Six-guns in Space for the Win!

2 comments:

  1. Great find. Sure, it may be dated, but it was written nearly 90 years ago. Jeffro's masterful work on "Appendix N" should hopefully spark more interest in "pulp" sources because there's a LOT of ideas there to borrow. Like you, I found the planet and it's nasty biosphere to be great setting fodder. There were other nice touches too, despite the story dating from 1930.

    The trade station is protected from local wildlife not by armor or Trek-like shields, but by the induced vibrations of a quartz crystal much like the ultrasound devices now used to insects, rodents, and other vermin. The base doesn't have an "atomic" power plant because radium (!!!) is too expensive and instead uses hydrogen in some sort of fuel cell/combustion process.

    A couple years ago I came across some of Edgar Wallace's stories.
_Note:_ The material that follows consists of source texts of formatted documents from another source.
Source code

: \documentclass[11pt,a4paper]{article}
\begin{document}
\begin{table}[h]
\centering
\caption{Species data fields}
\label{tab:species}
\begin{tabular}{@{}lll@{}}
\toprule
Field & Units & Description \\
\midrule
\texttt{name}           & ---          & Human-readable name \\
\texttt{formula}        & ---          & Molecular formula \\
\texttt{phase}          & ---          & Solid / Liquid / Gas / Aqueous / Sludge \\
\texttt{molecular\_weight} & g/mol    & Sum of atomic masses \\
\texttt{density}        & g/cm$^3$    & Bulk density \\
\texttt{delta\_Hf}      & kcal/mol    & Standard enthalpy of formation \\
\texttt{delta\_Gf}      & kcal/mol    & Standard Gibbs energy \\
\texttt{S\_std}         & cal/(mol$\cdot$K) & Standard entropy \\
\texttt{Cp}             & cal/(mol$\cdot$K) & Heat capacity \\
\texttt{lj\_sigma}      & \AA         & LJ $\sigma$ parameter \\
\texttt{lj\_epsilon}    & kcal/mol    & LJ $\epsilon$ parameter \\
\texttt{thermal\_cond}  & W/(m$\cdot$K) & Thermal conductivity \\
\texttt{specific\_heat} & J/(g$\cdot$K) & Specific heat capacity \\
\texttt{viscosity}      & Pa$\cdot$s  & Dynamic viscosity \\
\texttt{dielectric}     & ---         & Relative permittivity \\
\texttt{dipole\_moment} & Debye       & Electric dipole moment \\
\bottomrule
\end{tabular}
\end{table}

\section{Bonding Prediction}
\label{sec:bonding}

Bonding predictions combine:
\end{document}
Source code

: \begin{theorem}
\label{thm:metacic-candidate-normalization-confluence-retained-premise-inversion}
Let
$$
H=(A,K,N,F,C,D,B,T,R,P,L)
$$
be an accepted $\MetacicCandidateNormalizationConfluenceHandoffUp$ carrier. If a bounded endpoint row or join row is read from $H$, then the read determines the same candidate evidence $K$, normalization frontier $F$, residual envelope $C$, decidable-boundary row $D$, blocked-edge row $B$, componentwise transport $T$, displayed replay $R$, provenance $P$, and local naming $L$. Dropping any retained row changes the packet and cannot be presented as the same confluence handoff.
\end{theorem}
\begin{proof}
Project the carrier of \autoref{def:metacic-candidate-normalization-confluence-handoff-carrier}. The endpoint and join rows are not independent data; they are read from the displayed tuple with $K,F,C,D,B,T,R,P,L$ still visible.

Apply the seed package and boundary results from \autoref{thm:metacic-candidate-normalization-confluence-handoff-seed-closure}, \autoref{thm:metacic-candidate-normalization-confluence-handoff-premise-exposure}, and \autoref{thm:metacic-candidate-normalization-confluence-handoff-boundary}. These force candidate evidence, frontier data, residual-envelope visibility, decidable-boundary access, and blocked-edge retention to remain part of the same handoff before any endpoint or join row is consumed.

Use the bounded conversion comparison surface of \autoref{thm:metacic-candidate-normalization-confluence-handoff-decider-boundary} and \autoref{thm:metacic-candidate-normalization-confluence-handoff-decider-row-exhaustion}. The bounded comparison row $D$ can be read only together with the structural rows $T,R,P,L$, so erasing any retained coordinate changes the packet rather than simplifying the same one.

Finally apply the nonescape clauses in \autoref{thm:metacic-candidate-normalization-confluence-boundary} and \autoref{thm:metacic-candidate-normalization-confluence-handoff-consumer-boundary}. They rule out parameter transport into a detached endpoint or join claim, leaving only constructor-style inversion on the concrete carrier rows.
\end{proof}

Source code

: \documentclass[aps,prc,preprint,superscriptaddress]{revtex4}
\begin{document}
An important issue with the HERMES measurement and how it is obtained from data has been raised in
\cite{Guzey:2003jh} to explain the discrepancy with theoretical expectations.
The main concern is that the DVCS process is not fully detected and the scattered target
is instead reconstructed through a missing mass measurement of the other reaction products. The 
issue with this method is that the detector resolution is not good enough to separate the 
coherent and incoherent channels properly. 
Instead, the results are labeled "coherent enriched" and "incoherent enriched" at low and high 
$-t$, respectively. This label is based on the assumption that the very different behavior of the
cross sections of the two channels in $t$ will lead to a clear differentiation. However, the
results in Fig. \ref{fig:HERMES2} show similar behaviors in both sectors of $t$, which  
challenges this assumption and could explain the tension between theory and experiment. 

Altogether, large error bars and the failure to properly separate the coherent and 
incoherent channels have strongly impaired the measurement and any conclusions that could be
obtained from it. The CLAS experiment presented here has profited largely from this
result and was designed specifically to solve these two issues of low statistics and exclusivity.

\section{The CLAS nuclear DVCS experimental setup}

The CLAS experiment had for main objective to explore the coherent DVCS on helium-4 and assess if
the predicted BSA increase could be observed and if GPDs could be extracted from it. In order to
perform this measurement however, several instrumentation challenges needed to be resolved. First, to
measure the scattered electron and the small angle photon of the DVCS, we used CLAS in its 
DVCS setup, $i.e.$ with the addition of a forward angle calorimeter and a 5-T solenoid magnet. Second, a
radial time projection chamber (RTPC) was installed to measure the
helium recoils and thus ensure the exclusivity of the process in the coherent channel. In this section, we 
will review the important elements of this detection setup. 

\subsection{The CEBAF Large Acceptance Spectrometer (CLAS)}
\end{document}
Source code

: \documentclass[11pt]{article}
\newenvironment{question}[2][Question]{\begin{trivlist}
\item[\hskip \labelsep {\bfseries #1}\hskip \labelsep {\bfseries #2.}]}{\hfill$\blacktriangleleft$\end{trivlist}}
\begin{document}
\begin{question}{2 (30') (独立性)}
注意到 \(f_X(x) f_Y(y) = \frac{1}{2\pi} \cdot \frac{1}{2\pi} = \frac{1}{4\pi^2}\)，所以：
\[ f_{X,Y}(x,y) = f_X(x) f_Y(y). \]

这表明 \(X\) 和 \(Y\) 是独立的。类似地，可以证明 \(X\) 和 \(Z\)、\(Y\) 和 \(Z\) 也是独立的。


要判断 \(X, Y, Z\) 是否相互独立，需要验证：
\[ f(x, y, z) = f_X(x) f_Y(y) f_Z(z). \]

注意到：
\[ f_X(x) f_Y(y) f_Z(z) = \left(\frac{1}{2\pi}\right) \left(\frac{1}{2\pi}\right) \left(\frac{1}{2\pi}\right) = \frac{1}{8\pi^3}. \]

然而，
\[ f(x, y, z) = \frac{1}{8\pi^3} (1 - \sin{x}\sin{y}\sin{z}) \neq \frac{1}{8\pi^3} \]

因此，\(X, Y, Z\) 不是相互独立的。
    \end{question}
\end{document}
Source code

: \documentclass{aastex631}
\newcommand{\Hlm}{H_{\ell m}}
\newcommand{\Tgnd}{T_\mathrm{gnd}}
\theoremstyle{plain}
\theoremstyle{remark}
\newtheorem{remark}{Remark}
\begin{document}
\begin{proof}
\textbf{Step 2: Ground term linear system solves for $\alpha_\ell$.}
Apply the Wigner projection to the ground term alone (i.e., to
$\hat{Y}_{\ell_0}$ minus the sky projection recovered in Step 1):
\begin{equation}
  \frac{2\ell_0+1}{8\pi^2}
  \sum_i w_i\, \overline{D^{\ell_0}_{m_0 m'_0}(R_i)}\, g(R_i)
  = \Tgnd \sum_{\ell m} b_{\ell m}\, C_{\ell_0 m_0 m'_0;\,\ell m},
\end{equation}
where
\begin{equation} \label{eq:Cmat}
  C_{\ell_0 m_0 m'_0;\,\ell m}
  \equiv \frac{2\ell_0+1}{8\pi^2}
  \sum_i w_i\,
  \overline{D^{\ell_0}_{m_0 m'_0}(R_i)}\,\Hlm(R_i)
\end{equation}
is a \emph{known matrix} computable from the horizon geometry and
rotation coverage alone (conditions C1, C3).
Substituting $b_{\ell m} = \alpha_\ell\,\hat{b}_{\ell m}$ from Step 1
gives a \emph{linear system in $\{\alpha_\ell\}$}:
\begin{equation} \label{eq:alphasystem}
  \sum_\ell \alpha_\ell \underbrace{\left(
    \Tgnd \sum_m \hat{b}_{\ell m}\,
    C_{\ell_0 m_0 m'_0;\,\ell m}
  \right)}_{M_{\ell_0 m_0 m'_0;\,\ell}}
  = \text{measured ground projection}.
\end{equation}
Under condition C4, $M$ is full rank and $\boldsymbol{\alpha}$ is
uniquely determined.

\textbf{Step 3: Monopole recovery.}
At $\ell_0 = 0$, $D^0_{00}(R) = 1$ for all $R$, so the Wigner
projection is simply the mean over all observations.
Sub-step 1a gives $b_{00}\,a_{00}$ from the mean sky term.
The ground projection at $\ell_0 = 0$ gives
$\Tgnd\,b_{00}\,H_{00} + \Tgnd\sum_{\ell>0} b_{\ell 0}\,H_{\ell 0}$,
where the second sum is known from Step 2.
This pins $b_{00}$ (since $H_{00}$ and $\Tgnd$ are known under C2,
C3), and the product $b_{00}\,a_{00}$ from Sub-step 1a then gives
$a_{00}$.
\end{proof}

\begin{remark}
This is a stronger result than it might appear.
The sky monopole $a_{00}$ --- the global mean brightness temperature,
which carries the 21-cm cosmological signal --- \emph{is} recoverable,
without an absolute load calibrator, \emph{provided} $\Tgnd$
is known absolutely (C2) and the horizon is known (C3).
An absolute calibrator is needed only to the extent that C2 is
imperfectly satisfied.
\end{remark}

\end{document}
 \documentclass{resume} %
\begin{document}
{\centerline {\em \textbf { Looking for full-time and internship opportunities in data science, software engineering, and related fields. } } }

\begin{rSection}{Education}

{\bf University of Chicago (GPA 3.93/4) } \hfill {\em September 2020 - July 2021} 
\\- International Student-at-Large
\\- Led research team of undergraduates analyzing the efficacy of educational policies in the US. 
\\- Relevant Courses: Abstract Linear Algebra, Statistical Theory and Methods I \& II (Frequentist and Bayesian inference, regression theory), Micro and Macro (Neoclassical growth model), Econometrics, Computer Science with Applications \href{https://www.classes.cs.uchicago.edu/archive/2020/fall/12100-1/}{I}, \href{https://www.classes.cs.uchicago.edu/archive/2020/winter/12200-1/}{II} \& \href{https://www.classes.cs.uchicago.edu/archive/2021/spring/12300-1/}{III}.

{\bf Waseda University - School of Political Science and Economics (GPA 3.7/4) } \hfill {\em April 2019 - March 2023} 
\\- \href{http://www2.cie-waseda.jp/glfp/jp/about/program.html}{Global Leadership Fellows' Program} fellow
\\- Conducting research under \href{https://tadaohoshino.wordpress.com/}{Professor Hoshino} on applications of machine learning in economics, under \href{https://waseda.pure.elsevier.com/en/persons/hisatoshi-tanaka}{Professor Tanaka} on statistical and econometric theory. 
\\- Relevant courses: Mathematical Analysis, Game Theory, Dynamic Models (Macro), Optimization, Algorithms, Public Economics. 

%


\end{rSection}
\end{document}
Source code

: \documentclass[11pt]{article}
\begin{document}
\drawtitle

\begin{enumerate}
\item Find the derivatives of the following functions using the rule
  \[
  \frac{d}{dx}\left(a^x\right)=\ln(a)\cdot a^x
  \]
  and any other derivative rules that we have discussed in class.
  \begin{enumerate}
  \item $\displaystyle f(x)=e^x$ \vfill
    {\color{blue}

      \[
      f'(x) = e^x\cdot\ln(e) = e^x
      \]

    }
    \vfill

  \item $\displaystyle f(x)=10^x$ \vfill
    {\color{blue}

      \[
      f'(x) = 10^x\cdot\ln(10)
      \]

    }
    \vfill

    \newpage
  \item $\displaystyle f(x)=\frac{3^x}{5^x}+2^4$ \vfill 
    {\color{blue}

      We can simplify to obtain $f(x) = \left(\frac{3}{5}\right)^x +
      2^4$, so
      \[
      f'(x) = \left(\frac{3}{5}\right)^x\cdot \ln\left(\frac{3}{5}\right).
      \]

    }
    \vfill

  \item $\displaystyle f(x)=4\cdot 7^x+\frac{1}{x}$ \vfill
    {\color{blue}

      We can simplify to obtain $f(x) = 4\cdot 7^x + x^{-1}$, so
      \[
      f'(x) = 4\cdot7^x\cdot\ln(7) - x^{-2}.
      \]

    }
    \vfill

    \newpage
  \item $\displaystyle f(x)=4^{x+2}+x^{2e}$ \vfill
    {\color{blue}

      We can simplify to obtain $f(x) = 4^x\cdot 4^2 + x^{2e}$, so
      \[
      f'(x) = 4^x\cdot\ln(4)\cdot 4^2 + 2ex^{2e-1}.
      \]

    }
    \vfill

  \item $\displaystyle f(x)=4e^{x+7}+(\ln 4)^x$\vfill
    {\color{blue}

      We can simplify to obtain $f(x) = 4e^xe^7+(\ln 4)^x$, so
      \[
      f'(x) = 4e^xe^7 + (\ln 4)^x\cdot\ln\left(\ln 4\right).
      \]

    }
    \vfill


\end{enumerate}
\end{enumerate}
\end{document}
He was a hugely popular writer of crime, spy, and adventure stories for the first few decades of the 20th Century. He's nearly forgotten now, only rarely remembered for having written "King Kong". His various "Sanders" stories is set somewhere in West Africa and deal with the district commissioner keep's the "King's peace" among the natives.

    Given the explosion of NILs in T5, I've been re-reading Wallace's stories while squinting at places like Craw and Tionale.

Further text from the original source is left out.